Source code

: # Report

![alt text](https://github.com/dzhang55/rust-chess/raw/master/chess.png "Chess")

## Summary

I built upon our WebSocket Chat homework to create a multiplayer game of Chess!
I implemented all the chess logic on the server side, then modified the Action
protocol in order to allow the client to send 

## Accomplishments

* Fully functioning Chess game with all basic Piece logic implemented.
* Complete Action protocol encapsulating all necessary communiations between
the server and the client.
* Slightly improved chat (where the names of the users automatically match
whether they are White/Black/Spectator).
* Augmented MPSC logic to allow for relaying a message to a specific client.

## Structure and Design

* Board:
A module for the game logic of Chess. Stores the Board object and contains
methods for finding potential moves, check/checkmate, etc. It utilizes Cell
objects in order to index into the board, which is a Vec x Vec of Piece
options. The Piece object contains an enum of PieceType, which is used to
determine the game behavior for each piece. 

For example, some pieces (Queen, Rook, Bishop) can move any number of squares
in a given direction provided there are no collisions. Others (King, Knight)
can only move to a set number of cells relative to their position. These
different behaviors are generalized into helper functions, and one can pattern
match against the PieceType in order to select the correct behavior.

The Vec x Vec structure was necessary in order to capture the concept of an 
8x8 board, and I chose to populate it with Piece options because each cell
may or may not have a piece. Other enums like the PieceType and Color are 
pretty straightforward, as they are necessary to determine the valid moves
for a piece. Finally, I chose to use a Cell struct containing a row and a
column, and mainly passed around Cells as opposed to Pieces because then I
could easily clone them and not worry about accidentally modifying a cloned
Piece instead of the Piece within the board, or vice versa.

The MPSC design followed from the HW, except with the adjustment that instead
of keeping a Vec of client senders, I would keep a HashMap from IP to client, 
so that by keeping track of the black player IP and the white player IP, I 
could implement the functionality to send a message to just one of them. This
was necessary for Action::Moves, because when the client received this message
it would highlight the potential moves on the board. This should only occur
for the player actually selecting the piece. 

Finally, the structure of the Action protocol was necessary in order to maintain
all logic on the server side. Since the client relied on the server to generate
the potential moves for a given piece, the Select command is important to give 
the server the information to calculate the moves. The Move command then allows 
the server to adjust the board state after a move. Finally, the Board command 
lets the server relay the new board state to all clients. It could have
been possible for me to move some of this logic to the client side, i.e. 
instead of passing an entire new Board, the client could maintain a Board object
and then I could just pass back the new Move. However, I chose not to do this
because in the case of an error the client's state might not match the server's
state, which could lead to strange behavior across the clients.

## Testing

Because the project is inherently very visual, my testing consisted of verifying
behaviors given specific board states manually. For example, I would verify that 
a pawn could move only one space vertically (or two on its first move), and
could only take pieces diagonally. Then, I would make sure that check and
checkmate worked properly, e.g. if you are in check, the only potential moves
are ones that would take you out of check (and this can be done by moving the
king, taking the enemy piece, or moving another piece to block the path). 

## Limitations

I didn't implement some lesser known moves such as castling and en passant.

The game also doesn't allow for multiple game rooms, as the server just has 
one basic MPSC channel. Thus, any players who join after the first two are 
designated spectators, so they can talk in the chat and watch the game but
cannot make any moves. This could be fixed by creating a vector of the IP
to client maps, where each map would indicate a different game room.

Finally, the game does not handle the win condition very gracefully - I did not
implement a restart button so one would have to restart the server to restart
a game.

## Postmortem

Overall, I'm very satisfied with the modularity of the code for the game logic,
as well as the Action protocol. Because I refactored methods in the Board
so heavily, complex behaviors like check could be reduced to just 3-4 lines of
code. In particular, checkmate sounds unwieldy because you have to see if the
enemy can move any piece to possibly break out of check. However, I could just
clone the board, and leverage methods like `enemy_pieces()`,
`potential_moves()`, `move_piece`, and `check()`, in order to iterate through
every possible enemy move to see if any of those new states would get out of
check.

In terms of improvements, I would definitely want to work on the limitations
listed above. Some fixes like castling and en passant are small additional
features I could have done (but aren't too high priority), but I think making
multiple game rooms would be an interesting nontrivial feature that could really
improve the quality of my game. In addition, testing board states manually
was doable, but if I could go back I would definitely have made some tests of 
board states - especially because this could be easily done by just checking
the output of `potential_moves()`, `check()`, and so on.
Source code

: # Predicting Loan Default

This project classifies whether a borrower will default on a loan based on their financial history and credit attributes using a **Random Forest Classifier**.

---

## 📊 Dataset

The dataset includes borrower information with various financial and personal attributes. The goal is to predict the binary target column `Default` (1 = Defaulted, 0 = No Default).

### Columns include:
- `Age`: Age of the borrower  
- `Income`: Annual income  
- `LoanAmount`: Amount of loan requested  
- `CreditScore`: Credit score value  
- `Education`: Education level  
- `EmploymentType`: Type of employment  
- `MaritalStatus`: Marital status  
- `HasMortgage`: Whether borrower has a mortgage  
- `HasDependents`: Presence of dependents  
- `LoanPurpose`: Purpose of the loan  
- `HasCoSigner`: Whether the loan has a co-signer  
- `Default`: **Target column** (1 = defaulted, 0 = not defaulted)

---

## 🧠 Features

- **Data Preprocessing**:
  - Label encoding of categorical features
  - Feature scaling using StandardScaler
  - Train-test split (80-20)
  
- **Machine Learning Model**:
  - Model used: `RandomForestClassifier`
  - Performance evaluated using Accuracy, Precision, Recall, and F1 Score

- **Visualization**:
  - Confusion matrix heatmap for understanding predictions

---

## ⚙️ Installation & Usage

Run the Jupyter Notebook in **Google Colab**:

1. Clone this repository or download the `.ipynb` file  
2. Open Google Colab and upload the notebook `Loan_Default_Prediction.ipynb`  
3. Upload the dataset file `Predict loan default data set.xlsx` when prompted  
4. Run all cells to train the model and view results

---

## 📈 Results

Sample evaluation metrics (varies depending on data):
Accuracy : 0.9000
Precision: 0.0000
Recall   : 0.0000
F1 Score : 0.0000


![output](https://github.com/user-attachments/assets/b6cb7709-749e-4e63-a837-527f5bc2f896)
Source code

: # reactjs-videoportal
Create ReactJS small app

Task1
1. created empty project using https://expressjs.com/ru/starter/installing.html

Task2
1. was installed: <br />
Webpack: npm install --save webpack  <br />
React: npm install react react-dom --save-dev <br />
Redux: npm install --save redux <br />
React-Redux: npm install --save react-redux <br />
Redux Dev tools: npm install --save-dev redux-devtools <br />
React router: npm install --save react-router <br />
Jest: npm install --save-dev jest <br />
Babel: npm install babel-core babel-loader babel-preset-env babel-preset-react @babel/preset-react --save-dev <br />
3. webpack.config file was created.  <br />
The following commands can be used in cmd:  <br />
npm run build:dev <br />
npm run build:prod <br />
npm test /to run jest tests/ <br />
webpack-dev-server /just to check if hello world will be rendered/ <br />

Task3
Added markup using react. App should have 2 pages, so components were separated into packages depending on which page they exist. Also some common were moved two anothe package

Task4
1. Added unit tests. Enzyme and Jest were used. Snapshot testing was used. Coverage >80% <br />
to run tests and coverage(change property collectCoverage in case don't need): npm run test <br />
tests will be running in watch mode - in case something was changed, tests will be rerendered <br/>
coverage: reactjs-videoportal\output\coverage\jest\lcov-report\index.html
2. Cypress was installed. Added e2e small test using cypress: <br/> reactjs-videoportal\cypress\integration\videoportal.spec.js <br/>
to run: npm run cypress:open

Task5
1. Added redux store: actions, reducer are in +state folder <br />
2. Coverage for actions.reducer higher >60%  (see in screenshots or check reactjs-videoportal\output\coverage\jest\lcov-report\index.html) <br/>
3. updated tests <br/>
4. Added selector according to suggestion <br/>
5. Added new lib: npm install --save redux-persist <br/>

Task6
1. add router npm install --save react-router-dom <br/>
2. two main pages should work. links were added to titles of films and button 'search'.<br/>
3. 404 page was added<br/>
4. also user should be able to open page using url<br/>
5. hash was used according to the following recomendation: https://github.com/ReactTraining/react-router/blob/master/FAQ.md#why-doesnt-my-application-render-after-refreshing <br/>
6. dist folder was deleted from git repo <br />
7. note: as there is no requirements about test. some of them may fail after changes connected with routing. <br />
--- --- ---
= YOUR ASSIGNMENT =
Retype only the lines above between the line with "- Feature scaling using StandardScaler" and the line with "F1 Score : 0.0000", counting those two lines as well, and keep every character as it is.

= TASK OUTPUT =
  - Feature scaling using StandardScaler
  - Train-test split (80-20)
  
- **Machine Learning Model**:
  - Model used: `RandomForestClassifier`
  - Performance evaluated using Accuracy, Precision, Recall, and F1 Score

- **Visualization**:
  - Confusion matrix heatmap for understanding predictions

---

## ⚙️ Installation & Usage

Run the Jupyter Notebook in **Google Colab**:

1. Clone this repository or download the `.ipynb` file  
2. Open Google Colab and upload the notebook `Loan_Default_Prediction.ipynb`  
3. Upload the dataset file `Predict loan default data set.xlsx` when prompted  
4. Run all cells to train the model and view results

---

## 📈 Results

Sample evaluation metrics (varies depending on data):
Accuracy : 0.9000
Precision: 0.0000
Recall   : 0.0000
F1 Score : 0.0000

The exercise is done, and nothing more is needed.